Das Thema “robbery” (Raubüberfall) in seiner englischen Bedeutung ist hingegen trotz aller Sicherheitsbedenken im Hintergrund geblieben. Es sind kleinere Vorfälle, die bisher den Eindruck des gut gelaunten Gastgeberlands etwas getrübt haben. Kurz vor dem WM-Start wurde etwa von einem Einbruch in das Quartier portugiesischer Journalisten berichtet. Die Täter wurden im Eilverfahren bereits mit harten Strafen von bis zu 15 Jahren Haft belegt.

Englands Keeper Robert Green - hier bei der Eröffnung des "Football Development Center" in Norwich (creative commons licence via flickr.com von "Norwich City College")

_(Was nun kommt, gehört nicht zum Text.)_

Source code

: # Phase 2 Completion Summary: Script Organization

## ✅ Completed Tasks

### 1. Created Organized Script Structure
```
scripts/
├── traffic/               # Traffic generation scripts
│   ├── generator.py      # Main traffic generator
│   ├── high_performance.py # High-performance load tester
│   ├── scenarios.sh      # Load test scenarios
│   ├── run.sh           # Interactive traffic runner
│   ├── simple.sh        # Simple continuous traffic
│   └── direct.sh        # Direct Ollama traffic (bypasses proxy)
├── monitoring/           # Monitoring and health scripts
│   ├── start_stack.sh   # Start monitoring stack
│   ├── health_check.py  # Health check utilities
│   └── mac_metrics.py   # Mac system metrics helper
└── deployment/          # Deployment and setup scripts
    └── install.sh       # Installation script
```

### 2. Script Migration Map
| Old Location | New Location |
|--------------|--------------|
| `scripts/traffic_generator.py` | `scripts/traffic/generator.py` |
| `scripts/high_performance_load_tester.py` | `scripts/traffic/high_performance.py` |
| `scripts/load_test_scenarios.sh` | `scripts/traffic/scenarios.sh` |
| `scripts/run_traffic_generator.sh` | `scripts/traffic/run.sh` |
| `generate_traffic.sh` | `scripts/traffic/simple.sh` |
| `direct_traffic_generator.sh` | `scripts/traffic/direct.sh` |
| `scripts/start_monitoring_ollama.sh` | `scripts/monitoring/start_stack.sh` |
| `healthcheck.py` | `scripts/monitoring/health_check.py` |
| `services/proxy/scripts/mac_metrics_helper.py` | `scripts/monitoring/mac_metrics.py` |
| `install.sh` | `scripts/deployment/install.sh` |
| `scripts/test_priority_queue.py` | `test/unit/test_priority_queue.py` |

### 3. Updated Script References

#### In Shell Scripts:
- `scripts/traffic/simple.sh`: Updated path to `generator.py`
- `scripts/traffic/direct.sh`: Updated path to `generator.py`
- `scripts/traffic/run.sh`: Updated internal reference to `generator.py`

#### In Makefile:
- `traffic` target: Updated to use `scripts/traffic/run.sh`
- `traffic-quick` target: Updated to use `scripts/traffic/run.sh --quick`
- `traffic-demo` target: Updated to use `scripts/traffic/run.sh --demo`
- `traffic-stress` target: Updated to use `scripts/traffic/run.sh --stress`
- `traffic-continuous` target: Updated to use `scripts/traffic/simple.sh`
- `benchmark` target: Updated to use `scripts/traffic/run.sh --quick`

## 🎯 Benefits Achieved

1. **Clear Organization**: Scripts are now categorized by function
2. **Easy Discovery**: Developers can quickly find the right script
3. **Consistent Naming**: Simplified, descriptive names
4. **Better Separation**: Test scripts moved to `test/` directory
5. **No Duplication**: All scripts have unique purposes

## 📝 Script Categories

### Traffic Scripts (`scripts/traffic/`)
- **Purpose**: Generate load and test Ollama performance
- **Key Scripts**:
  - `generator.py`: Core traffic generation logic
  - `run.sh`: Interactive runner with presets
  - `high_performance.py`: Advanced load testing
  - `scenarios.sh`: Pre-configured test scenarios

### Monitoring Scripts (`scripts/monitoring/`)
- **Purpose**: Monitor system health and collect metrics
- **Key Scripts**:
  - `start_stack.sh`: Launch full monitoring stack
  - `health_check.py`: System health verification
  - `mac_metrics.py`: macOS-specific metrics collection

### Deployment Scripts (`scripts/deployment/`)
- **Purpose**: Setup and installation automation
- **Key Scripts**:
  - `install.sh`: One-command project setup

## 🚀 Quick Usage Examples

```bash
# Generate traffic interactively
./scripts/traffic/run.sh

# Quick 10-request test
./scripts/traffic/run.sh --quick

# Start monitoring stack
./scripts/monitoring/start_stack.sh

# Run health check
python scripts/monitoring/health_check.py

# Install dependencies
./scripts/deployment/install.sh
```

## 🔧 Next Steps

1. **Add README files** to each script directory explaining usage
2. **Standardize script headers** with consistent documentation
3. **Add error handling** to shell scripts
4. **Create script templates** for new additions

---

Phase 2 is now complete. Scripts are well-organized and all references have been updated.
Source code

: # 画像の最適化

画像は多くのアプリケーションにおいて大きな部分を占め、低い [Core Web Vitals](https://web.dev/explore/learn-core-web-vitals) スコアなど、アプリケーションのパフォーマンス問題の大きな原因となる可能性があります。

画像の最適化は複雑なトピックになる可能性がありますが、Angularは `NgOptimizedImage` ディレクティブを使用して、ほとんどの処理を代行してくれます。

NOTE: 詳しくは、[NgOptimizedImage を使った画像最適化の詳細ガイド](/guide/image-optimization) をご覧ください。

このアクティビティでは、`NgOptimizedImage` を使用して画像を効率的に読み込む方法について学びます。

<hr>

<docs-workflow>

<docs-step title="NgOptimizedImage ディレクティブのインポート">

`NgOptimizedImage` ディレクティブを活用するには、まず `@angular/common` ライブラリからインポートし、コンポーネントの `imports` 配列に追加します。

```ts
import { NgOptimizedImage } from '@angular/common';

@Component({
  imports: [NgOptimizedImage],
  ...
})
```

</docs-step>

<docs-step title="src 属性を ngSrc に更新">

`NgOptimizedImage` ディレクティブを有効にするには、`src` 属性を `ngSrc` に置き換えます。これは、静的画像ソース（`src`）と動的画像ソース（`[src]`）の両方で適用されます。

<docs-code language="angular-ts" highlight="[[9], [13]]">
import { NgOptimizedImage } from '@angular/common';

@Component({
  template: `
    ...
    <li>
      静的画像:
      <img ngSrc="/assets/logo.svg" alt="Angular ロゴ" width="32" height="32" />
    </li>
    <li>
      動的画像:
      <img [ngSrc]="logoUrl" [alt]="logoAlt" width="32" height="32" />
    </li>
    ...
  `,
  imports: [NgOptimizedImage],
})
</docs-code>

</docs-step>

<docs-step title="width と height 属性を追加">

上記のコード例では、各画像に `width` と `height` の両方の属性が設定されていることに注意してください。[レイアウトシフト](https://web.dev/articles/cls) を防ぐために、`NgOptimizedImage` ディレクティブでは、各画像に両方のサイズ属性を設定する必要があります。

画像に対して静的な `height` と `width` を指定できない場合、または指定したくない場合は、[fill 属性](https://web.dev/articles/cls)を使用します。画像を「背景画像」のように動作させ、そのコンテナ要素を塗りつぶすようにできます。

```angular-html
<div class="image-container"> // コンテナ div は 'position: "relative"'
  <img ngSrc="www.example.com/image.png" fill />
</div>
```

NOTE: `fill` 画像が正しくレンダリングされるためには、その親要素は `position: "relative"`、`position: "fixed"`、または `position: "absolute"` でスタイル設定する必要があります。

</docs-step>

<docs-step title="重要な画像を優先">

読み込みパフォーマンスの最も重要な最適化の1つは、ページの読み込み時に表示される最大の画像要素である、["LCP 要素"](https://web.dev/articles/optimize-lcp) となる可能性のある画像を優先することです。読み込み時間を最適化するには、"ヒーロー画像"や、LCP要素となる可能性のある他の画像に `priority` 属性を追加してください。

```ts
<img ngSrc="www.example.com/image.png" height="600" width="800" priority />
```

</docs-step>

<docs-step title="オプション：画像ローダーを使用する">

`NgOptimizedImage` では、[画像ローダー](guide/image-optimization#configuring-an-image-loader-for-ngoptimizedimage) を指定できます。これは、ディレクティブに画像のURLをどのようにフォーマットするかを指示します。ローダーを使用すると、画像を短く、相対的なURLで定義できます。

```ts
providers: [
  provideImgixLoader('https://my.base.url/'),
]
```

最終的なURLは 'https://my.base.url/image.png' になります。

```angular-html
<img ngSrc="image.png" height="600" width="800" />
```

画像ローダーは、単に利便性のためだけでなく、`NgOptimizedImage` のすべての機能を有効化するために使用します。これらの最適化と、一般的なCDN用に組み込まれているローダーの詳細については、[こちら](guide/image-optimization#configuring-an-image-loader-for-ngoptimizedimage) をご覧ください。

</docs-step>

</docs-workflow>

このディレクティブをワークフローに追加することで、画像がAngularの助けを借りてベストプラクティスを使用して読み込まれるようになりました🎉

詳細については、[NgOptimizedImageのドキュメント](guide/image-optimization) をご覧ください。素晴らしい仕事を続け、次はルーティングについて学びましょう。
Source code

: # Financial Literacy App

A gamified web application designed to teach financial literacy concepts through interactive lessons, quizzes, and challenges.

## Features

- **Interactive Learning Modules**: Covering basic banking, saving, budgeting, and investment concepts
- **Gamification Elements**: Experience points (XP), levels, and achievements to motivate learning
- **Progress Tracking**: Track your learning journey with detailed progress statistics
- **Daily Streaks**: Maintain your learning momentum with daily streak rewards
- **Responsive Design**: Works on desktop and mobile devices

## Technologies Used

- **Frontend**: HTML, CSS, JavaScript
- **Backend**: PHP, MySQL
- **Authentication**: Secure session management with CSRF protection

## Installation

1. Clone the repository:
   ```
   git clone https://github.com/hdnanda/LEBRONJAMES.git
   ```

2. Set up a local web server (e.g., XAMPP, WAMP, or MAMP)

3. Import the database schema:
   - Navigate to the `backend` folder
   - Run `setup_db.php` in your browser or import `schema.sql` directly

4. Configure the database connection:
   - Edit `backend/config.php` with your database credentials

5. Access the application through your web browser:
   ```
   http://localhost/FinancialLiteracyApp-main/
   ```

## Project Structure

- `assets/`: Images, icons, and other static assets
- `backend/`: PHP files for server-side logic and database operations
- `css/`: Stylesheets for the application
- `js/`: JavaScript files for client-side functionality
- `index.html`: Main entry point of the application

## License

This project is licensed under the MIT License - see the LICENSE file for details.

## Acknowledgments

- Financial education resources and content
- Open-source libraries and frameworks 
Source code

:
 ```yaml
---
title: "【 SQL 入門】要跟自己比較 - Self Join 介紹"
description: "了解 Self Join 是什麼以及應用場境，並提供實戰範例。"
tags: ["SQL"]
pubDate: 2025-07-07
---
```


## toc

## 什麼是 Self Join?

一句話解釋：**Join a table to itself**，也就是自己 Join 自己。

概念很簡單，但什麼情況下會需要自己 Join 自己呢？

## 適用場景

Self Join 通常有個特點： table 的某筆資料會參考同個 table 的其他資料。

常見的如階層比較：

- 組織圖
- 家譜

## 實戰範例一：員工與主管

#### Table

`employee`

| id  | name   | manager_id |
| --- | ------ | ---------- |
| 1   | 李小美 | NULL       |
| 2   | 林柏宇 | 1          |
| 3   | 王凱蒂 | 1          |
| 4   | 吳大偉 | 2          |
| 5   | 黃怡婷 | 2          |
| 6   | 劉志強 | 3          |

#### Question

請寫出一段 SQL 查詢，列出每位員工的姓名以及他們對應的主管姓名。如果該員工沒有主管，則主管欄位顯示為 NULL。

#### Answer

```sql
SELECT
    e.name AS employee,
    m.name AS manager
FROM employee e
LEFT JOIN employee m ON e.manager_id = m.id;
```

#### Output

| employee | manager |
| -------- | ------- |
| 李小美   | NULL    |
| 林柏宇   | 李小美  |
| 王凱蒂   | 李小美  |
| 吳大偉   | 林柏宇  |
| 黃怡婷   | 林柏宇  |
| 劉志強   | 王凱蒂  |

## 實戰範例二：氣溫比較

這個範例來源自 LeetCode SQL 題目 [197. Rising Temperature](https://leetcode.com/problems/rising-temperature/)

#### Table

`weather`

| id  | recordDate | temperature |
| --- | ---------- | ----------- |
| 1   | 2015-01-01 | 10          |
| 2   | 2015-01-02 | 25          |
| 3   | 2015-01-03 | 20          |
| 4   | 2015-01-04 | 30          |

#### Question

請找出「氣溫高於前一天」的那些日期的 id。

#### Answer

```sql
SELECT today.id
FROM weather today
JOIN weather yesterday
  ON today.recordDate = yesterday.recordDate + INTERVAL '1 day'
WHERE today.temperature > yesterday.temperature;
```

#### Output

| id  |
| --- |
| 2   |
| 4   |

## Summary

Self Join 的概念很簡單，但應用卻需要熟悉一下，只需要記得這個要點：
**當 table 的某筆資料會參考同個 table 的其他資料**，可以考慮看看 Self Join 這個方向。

So gilt die Konzentration weitestgehend dem Sportlichen – von der unsäglichen und mittlerweile lästigen Vuvuzela-Diskussion abgesehen. Die ständige Thematisierung der Tröten nervt fast schon mehr als der Lärm. Überzeugen konnten auf dem Feld bisher die Südkoreaner, die taktisch sehr diszipliniert und als einheitliches Team auftraten. Die schwachen Griechen waren beim 0:2 jedenfalls klar unterlegen. Nordkorea seinerseits wird Unterstützung von chinesischen Fans erhalten. Führer Kim Jong-Il erlaubt es seiner Bevölkerung nicht auszureisen, stattdessen engagierte er Zuschauer aus dem Reich der Mitte. Ob da der Funke überspringt?
Argentinien mit Weltfußballer Lionel Messi (22) zauberte zwar phasenweise, jedoch meist erfolglos, sodass auch sie gegen Nigeria nur knapp mit 1:0 gewannen. In den ersten sieben WM-Spielen fielen gerade einmal neun Treffer. Die Rückkehr auf die WM-Bühne schaffte währenddessen nicht nur der Trainer der “Gauchos”, Diego Maradona, sondern auch Zinédine Zidane. Nach seiner roten Karte im Finale 2006 schaute sich der ehemalige Regisseur Frankreichs unter anderem das Spiel des Landes seiner Eltern an. Die “fennecs” (Wüstenfüchse) aus Algerien unterlagen allerdings mit 0:1 gegen Slowenien und haben kaum eine Chance auf das Weiterkommen. Bei beiden Teams kamen je drei Bundesliga-Akteure zum Einsatz.
Dann kam der erste Auftritt des DFB-Teams. Ohne Ballack, Rolfes, Adler, Träsch und Westermann, dafür aber mit vielen jungen Spielern stellte Australien, das erst sein Heil in der Offensive suchte und dann hinten auseinander brach, keine Hürde dar. Mesut Özil und Thomas Müller kombinierten beim 4:0 so effizient, dass selbst Miroslav Klose ein Tor erzielte. Deutschland hat so eine Duftmarke gesetzt und die Euphorie im Lande geweckt. Das alles verkäme aber zum Muster ohne Wert, wenn man die Leistung am Freitag gegen Serbien nicht bestätigen kann. Für die Serben geht es dann nach dem 0:1 gegen Ghana schon ums Weiterkommen.